Directions
Go through the entries that follow and count every line with the string "knowledge". Reply with the number only.

Stored entries
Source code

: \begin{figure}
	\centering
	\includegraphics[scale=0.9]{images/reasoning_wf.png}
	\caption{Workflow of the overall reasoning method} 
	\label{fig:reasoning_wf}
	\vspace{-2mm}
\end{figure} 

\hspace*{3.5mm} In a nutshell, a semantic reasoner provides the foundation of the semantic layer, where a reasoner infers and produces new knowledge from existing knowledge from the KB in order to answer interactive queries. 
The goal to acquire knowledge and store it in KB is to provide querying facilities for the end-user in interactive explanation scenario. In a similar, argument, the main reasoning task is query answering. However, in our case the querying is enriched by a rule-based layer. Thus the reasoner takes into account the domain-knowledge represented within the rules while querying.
--
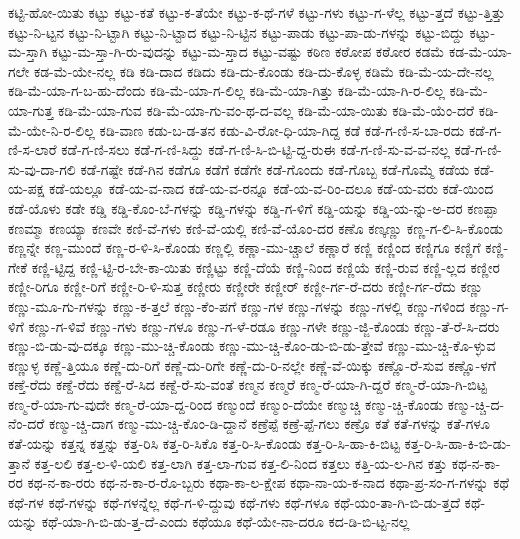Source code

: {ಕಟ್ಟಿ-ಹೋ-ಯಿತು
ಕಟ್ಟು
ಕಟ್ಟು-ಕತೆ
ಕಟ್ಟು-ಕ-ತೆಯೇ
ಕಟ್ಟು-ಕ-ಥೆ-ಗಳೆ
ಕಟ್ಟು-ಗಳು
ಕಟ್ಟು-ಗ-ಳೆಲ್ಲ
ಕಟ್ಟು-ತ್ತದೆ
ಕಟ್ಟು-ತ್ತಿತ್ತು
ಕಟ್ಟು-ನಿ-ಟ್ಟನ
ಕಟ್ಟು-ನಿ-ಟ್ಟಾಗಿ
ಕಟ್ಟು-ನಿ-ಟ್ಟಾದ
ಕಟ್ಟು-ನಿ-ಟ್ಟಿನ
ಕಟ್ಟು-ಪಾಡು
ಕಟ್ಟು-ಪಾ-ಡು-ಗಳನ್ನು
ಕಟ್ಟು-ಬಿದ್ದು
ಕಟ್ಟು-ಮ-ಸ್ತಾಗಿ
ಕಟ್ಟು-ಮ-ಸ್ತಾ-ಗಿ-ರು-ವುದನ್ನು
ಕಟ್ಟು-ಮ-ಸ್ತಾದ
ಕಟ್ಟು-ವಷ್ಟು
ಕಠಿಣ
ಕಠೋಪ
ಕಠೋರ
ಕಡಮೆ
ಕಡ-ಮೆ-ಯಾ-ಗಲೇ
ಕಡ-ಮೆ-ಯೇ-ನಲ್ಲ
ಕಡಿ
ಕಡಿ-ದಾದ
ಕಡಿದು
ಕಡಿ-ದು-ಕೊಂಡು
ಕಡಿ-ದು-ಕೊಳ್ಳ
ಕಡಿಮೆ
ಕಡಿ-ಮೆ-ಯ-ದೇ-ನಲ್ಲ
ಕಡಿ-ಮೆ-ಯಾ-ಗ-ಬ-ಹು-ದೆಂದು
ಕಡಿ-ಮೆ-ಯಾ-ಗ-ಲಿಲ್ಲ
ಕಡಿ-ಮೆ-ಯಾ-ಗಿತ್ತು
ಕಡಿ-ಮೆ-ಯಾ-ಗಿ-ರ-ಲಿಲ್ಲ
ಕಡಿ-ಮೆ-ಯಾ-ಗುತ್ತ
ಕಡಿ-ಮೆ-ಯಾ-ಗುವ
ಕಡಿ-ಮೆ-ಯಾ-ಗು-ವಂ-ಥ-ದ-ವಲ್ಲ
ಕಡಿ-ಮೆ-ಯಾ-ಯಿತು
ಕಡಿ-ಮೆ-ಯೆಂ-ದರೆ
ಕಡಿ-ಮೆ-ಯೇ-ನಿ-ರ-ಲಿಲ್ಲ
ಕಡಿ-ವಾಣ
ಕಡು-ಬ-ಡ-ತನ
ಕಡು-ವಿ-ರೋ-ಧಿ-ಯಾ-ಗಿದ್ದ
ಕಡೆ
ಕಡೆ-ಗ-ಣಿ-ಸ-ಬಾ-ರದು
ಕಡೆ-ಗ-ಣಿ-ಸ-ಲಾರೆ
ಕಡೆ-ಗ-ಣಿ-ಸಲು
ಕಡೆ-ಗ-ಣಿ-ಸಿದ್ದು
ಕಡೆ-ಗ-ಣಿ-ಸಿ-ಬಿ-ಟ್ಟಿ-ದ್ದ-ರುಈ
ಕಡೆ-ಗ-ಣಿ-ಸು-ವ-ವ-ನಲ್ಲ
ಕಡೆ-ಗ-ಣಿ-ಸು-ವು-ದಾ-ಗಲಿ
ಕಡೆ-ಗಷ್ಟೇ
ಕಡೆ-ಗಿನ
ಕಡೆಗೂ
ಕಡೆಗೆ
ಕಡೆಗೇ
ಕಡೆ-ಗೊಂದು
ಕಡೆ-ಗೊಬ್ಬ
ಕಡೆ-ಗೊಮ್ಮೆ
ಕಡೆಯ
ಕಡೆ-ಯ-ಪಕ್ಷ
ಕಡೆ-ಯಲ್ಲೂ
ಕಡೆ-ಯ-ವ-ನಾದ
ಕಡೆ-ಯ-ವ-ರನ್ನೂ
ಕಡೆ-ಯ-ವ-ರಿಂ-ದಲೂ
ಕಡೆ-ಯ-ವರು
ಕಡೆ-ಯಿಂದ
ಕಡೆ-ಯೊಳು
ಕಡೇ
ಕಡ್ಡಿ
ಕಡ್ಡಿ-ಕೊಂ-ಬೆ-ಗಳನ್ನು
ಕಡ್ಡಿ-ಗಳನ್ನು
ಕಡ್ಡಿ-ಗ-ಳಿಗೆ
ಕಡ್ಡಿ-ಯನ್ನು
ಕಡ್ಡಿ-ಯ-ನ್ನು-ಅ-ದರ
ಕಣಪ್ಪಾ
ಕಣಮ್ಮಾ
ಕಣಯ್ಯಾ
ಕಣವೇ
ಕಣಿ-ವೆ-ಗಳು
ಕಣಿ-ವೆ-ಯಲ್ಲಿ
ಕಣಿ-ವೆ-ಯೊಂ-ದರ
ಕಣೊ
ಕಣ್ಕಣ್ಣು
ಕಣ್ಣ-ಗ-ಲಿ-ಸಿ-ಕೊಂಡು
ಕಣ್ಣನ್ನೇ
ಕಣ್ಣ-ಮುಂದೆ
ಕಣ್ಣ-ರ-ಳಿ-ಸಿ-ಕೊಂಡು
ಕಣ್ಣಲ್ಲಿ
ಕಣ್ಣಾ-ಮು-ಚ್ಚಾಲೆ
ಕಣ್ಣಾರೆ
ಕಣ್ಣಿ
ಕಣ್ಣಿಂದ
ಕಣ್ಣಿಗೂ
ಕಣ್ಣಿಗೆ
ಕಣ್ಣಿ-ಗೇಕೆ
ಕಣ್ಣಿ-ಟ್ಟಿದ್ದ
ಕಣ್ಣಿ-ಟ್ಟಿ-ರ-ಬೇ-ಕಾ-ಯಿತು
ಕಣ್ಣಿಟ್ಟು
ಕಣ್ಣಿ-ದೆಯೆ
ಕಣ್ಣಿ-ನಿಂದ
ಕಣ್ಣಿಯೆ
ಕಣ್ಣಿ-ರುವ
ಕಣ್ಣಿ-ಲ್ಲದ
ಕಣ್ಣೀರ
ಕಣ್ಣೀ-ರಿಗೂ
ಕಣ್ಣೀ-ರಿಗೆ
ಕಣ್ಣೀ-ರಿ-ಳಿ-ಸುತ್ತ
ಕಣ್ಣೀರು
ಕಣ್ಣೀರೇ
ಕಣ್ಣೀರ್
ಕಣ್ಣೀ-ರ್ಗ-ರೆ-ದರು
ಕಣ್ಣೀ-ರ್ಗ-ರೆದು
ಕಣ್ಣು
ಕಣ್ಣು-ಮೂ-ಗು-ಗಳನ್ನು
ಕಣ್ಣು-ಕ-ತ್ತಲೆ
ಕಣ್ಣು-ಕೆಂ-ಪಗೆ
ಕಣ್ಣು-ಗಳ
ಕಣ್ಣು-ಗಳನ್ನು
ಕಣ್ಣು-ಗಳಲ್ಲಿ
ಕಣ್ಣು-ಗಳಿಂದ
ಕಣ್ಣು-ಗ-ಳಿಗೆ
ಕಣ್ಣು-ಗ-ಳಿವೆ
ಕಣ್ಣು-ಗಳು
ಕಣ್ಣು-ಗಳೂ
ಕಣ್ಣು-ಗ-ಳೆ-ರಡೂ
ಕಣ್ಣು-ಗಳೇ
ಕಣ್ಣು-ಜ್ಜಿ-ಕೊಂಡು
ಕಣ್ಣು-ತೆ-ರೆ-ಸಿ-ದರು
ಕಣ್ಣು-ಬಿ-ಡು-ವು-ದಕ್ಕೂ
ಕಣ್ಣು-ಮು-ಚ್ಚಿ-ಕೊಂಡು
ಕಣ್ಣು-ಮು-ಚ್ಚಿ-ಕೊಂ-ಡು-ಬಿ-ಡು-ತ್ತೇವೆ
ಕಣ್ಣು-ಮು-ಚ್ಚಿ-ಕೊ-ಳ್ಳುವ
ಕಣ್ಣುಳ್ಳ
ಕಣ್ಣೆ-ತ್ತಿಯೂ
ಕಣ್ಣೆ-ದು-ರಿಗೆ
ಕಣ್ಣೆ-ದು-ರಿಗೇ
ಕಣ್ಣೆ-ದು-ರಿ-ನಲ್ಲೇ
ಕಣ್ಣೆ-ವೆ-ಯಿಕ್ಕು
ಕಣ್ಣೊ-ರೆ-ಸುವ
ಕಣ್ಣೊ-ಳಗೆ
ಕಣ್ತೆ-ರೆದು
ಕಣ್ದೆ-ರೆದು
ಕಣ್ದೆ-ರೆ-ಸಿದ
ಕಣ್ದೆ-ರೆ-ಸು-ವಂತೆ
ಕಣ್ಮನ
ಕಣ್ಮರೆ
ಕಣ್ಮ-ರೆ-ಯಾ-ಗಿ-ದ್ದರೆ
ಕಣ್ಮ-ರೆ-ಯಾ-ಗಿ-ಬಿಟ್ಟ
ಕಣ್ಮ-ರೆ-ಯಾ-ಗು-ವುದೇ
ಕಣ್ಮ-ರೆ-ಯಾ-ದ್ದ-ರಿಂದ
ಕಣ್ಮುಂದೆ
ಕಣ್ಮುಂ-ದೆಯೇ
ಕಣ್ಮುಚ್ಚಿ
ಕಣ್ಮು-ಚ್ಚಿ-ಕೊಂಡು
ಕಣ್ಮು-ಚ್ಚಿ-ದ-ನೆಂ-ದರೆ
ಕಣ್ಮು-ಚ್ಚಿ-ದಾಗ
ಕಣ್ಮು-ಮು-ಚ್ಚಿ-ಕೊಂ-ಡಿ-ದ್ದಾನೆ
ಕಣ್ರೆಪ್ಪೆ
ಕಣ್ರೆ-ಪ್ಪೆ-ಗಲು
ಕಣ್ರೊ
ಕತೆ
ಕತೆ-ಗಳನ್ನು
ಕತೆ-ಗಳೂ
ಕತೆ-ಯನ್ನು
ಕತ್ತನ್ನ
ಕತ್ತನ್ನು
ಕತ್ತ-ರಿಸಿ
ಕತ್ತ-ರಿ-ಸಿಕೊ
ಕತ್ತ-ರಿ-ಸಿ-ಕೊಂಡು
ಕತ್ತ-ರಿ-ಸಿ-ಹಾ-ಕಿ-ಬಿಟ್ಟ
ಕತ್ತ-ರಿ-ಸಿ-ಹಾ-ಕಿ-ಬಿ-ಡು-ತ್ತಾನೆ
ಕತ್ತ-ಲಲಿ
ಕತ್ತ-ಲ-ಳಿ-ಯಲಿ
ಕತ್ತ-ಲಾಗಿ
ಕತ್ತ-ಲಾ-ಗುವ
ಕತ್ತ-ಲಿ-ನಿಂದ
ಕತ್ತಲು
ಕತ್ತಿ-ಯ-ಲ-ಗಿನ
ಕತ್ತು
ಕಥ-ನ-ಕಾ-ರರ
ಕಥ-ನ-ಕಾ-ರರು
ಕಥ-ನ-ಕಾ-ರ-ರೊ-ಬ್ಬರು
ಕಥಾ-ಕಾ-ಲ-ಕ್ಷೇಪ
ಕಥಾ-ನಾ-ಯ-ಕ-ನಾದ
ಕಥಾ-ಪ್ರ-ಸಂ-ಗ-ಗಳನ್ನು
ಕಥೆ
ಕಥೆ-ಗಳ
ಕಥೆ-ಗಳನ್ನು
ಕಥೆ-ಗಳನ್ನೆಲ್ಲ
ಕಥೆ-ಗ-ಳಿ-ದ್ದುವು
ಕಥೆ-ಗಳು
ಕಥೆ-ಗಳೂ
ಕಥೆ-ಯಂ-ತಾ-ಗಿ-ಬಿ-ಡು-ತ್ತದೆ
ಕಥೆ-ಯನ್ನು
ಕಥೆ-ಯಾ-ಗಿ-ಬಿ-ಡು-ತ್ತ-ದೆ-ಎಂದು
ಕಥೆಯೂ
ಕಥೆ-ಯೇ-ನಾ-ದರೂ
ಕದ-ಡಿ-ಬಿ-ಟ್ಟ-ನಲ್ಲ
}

Problem solution
2